Respect, empathy, and determination are probably the traits you've cultivated to become a Bush Fellow. So many times we use these gifts as the tools we use to do our work but we often don't take a moment to really understand how to apply those things to ourselves.

I am at the six month mark of my fellowship and I have gone into it with an awareness of trying to apply the same passion and empathy to my own well being. At the orientation meeting so many of us clearly heard that self care is a big part of engaging in this fellowship. It's the time to do self care that we often never schedule because of lack of money, lack of time, lack of awareness. So I left the orientation meeting thinking to myself that I will do better, that I honestly have permission and encouragement to do the things that I need to care for my body, mind, and spirit.

But with years of putting my work, my community, my duties first, it's actually been a struggle to drastically shift how I take care of myself. It took me a moment to realize that I could begin to spend these funds on things to help my body and spirit. However, my attitude toward work still is a challenge. When I have to choose myself or it, work always seemed to win out.

When my back is hurting from 12 to 18 hour days, I remind myself that I can go get a massage ---once the work is done. I suddenly have an opportunity to criticize myself for not taking care of me, I begin to take an inventory of what I should have done. Then suddenly I realize its an inventory of what I believe others think I should do, what they think constitutes self care.

This summer I had an opportunity to take an inventory that really came from my own needs and desires. I discovered that being with my family is a way to care for myself. I learned that being immersed in my family history and cultural background gives me a strength I had not blatantly identified. Since June, I've been able to see my family in New Mexico four times. In the past, I had gone up to two years without a visit due to financial and times restrictions. My grandmother is 94 and my father is 67 and my nephew is 8. I ask myself, if not now, when?

Being with my family has helped me to name the very things in my life that have been vague wonderings and questions. And being with my grandmother and my aunts and uncles, cousins and their children, I really began to understand what it is that I value. And I gave myself permission to hold those values. For so long my work was the place holder for personal goals that had not been realized. I thought, as long as I'm making a difference for others, I must be on the right track ---for others. Somehow down the road, I would be doing that for myself. But that day really had never come.

My best advice to you is to find out what you need to revitalize yourself. Ask the obvious question and make the obvious choice. We can busy ourselves with the minutia of the world and give ourselves the salves of the moment, but without assessing your long term needs, the things that your DNA needs to be soothed and function, you will continue to follow a cycle built around the current structure of your life, which may actually need to be reinvented.

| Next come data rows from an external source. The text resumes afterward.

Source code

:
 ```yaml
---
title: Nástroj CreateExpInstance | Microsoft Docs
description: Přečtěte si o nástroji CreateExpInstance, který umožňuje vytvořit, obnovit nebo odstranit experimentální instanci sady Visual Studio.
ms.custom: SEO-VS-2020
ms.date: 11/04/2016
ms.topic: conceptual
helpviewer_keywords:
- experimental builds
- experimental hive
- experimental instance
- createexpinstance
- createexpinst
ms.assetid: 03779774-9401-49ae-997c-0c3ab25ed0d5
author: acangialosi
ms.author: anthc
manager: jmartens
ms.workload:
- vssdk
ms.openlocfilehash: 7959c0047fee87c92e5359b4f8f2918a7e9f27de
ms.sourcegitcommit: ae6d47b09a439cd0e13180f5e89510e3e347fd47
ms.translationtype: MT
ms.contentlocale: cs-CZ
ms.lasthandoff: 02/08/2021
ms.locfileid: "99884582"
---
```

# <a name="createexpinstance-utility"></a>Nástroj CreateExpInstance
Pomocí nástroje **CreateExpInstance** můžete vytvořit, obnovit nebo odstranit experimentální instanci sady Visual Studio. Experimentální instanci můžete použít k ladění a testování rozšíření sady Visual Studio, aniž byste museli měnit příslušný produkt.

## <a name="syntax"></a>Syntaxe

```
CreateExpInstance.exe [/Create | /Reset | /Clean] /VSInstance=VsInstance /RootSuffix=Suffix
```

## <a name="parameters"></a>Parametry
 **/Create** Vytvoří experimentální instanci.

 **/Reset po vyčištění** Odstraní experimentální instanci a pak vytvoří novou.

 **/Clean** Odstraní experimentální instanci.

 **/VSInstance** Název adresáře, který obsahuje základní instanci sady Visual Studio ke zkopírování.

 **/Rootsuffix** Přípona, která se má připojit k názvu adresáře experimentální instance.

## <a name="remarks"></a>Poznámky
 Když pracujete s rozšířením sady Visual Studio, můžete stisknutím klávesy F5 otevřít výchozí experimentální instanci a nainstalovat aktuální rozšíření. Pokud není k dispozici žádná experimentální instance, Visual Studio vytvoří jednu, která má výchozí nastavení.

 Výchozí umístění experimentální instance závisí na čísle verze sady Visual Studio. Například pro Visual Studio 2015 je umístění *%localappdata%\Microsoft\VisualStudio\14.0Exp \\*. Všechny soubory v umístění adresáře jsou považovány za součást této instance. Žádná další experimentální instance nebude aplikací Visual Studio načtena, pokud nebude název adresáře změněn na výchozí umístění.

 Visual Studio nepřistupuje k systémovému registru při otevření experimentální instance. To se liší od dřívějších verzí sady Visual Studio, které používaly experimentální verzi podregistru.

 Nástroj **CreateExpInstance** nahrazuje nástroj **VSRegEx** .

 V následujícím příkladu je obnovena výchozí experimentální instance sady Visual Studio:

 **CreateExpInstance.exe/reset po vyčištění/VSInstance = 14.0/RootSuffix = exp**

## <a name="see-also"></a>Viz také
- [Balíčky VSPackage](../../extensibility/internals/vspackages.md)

I now structure my thinking rather than my work to give myself time to visit family. I make sure that the season I've planned at my theatre company has not only a humane bent to its content, but in how I am expected to carry it out. Ongoing programming with no break for myself to revitalize with the people I love is a thing of the past. I've put my work for community ahead of my family so many times and believed that was the exact right way to be, it seemed like that's what a good servant to the community would do. But it's this year that I discovered that as a single person without children or a husband, my family in New Mexico is the root of my connection to community. And it must be nurtured in the same respectful, determined way. I hope that when you get this opportunity to be a Bush Fellow that you take the time to go deeper than you may expect to in evaluating your best practices for caring for yourself.